We host data for an auditing service. Every few months, a new audit comes out with similar questions to previous audits of the same category. Since questions can change verbiage and number, we store each question in each audit separately (we do link them through a "related_questions" table).
audits
id | name | passing_score |
---|---|---|
1 | audit_1 | 100 |
2 | audit_2 | 150 |
questions
id | audit_id | text |
---|---|---|
1 | 1 | q1 |
2 | 1 | q2 |
3 | 2 | q1 |
4 | 2 | q2 |
We then have a surveys and responses table. Surveys are the overall response to an audit, while responses store the individual responses to each question.
surveys
id | audit_id | overall_score | pass |
---|---|---|---|
1 | 1 | 120 | true |
2 | 1 | 95 | false |
3 | 2 | 200 | true |
4 | 2 | 100 | false |
responses
id | survey_id | question_id | score |
---|---|---|---|
1 | 1 | 1 | 60 |
2 | 1 | 2 | 60 |
3 | 2 | 1 | 60 |
4 | 2 | 2 | 35 |
5 | 3 | 3 | 100 |
6 | 3 | 4 | 100 |
7 | 4 | 3 | 50 |
8 | 4 | 4 | 50 |
The analyze threshold is base threshold + scale factor * number of tuples
. The problem with this is that once an audit has finished (after a few months), we'll never receive new surveys or responses for that category of data. The new data that comes in is conceptually all that needs to be analyzed. All data is queried, but the new data has the most traffic.
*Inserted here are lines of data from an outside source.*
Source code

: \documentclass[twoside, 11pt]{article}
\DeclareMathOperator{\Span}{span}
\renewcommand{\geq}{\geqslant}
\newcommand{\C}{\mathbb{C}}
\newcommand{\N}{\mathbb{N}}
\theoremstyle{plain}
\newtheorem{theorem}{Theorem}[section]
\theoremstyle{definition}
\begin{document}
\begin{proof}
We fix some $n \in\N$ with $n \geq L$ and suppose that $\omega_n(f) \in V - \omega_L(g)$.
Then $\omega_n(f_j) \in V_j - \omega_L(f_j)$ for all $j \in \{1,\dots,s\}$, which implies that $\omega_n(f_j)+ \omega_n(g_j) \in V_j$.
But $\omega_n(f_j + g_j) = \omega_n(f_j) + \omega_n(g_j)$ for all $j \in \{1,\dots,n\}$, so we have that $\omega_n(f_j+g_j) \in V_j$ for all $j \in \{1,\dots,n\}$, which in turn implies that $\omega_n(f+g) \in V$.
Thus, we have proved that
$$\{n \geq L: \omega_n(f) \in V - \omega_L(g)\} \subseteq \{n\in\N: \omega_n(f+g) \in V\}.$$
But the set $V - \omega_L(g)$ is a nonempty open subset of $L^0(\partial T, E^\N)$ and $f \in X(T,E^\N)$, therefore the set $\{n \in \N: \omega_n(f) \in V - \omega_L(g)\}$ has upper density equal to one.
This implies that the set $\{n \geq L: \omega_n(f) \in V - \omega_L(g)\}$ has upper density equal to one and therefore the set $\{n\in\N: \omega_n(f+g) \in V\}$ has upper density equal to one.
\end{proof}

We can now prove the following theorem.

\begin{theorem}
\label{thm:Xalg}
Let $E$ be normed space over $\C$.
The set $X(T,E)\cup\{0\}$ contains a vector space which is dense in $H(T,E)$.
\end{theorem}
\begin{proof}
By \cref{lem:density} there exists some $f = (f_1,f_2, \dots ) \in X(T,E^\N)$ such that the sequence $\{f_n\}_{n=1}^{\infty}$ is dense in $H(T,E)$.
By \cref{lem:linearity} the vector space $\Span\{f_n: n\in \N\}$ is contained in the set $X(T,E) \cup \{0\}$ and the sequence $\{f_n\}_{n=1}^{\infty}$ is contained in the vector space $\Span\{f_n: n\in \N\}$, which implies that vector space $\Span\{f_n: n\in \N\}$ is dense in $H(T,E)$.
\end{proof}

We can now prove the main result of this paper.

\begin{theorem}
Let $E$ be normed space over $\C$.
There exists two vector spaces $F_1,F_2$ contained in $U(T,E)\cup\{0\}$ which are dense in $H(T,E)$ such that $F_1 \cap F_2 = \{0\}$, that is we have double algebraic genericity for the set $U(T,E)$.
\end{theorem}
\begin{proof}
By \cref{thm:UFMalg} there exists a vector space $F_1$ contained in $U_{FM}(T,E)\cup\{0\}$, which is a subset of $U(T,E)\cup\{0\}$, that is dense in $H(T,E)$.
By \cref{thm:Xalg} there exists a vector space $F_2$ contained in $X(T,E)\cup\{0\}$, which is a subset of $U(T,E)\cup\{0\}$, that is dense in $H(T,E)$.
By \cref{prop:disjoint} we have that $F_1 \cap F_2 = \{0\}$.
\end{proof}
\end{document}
If 10% is the ideal scale factor for today and analyze autoruns once every week, a couple years from now analyze may autorun once every 4 months due to the number of tuples. This is problematic when the past 3 months of data is for questions that the analyzer has never seen and so there are no helpful stats for the query planner on this data.
We could set the scale factor extremely low for this table, but that seems like a cheap solution that could cause issues in the future.
If you have a constant data modifications rate, setting autovacuum_analyze_scale_factor
to 0 for that table and only using autovacuum_analyze_threshold
is a good idea.